Raise Your ISO or Bring a Tripod/Image Stabilized Lens
Don’t have a fast lens? You’re in luck because many cameras have excellent high ISO results. In English, what this means is just how sensitive your camera’s sensor is to light. The general rule is:
- The lower the ISO settings, the slower your shutter speed/the wider your aperture, the less grainy your images will be.
- The higher the ISO settings, the faster your shutter speed/the narrower your aperture, the more grainy your images will be.
In order to take better images in the low light situations that the night presents, you’ll need to raise your ISO. But if you don’t want, “image noise” in your photos, then you can try another alternative.
Some lenses or cameras have what is called Image Stabilization. It is called different things such as Vibration Compensation, Optical Stabilization, etc. These lenses and cameras will let you shoot handheld at a slower shutter speed. But sometimes even that isn’t enough.
This is where you would spring for a tripod and a nice, stable surface. Using a tripod, you can stabilize your camera and shoot at a lower ISO setting with a longer shutter speed. This is how people get motion blur effects of cars moving down city streets or water looking super smooth.

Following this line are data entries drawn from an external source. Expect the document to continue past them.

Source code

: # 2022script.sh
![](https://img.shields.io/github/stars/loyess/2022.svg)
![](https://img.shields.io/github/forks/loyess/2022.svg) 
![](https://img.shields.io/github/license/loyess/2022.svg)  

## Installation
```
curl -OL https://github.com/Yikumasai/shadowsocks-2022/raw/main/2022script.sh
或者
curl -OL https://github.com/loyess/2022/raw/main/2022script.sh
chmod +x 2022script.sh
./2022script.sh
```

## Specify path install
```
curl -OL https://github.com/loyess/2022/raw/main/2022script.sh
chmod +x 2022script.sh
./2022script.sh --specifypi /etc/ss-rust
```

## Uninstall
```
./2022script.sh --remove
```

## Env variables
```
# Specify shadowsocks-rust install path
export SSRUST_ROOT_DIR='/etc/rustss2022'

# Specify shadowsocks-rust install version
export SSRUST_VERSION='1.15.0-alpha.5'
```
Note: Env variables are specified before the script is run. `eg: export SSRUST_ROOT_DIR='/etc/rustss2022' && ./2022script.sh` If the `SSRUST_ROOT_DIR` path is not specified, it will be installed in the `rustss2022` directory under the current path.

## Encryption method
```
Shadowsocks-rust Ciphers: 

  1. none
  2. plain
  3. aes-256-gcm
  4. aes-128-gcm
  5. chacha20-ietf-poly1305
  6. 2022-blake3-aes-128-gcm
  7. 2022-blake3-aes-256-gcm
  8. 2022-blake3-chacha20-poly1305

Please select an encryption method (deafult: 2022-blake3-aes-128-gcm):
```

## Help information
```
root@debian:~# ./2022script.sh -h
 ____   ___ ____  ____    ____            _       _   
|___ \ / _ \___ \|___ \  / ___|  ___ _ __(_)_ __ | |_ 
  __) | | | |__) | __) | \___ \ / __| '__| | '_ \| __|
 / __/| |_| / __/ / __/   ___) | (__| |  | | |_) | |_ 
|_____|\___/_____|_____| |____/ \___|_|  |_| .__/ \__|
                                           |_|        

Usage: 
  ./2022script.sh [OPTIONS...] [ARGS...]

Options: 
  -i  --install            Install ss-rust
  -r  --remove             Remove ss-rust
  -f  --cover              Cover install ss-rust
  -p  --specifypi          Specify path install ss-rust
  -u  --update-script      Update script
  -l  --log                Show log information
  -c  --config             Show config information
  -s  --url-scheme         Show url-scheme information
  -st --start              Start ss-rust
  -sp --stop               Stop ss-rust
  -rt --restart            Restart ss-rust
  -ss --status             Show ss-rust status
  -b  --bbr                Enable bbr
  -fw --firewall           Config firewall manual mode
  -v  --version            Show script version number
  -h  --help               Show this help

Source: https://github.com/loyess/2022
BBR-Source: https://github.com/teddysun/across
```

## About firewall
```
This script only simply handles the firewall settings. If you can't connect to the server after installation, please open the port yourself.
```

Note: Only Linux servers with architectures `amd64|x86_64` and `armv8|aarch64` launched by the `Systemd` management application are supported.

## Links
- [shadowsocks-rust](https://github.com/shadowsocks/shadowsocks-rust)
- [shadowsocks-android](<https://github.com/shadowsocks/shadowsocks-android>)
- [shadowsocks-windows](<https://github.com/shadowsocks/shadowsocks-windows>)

Shoot Wider Angles to Prevent Camera Shake
When taking photos, you should take note of the reciprocal rule of shutter speeds. What this basically means is that your slowest shutter speed should be the reciprocal of your focal length or equivalent view. So that means if you’re shooting with a 50mm f1.8 on a Canon 7D, then you’ll need to consider the fact that the sensor has a 1.6x crop factor due to the APS-C sensor. That means 50 x 1.6 = 80mm. You should be shooting at 1/80th at a minimum in order to gain steadier photos.
When you shoot with wider angles, that minimum shutter speed goes down. Shooting with a 24mm f1.4 L on a Canon 5D Mk III? Well your minimum shutter speed should be 1/25th. That means you can once again lower your ISO settings to get images with less grain.
Bring the Camera In Closer To Your Body
For even more stabilization when shooting handheld, the best way to shoot is to bring the camera in closer to your body. As a couple of quick reminders:
- Tuck in your elbows
- Use the viewfinder or flip the LCD screen up so you can look down at it. This way your images can be much more stable when shooting that beautiful night sky scene.
- Try to control your breathing. Some people say shoot at the top of your breath while others stay shoot at the bottom of it. Personally, we like to slightly hold our breath and then release the shutter at the top.
- Make sure you are comfortable and your body feels natural when you are shooting.
If you’re shooting at night during the winter, chances are that you’ll be shivering when you go to take a photo. Here’s an analogy to think about for stabilizing your camera: imagine that you’re holding a television and about to carry it up a flight of stairs. Which would be easier:
- Holding the television outstretched from your body and moving up the stairs (similar to holding a camera outstretched with your arms)
- Holding the television in closer to your body for extra stability while moving up the stairs (similar to holding a camera in closer to your body.)
The same concept applies, and so you can surely get better images with your camera in closer to your body.
Switch to Manual Focus to Prevent Autofocus Hunting (And Save Battery Life)
Don’t want your battery life to die? Well, your camera may not be the best to focus in low light. If you keep telling it to try to focus, then refocus, then refocus, then refocus, you’ll just end up draining battery life and therefore hating your new camera. Switch the focusing to manual and once you have the subject that you want in focus, fire off the photo. Many modern viewfinders are bright and detailed enough to make this simpler for you.
Keep these tips in mind when you’re photographing the night scenes and you’ll have even better images to show off on Flickr, 500PX and more.